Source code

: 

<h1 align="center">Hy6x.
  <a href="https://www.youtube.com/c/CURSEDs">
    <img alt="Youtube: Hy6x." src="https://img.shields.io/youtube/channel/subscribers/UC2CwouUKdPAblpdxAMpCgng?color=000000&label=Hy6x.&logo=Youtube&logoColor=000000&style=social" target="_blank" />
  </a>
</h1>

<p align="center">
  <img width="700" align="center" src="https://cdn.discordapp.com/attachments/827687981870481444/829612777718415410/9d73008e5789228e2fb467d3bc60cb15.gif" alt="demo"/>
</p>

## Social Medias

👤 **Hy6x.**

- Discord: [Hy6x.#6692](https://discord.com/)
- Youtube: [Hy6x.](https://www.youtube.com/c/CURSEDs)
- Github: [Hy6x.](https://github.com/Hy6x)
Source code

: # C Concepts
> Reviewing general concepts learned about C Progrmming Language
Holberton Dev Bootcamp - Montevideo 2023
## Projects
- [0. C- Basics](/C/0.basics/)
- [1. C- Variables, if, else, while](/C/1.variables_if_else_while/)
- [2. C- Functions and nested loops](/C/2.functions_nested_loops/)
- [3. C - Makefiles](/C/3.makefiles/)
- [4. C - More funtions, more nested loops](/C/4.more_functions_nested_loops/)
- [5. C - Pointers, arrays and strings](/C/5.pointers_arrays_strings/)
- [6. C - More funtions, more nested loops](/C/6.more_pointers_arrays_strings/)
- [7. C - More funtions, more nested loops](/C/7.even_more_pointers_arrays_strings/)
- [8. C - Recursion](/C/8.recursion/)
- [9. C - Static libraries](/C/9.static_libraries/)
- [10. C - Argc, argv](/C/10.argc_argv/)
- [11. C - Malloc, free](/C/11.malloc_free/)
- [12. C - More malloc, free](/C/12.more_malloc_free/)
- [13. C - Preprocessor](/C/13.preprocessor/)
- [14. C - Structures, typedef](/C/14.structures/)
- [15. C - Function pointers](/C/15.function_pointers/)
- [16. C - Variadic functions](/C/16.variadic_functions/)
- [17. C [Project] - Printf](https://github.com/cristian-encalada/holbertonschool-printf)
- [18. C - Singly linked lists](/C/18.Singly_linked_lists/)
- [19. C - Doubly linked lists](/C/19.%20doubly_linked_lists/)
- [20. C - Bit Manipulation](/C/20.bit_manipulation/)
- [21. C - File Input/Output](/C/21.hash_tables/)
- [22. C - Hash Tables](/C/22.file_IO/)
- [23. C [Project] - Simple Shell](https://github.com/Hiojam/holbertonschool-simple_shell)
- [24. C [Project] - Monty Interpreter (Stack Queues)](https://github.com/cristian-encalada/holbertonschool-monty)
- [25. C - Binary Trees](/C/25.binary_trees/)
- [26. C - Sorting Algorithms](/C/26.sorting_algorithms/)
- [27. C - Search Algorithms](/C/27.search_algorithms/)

# # # # # # #

== ASSIGNED TASK ==
Using the listing above, show each line holding the string "linked".

== ANSWER FOR THE TASK ==
- [18. C - Singly linked lists](/C/18.Singly_linked_lists/)
- [19. C - Doubly linked lists](/C/19.%20doubly_linked_lists/)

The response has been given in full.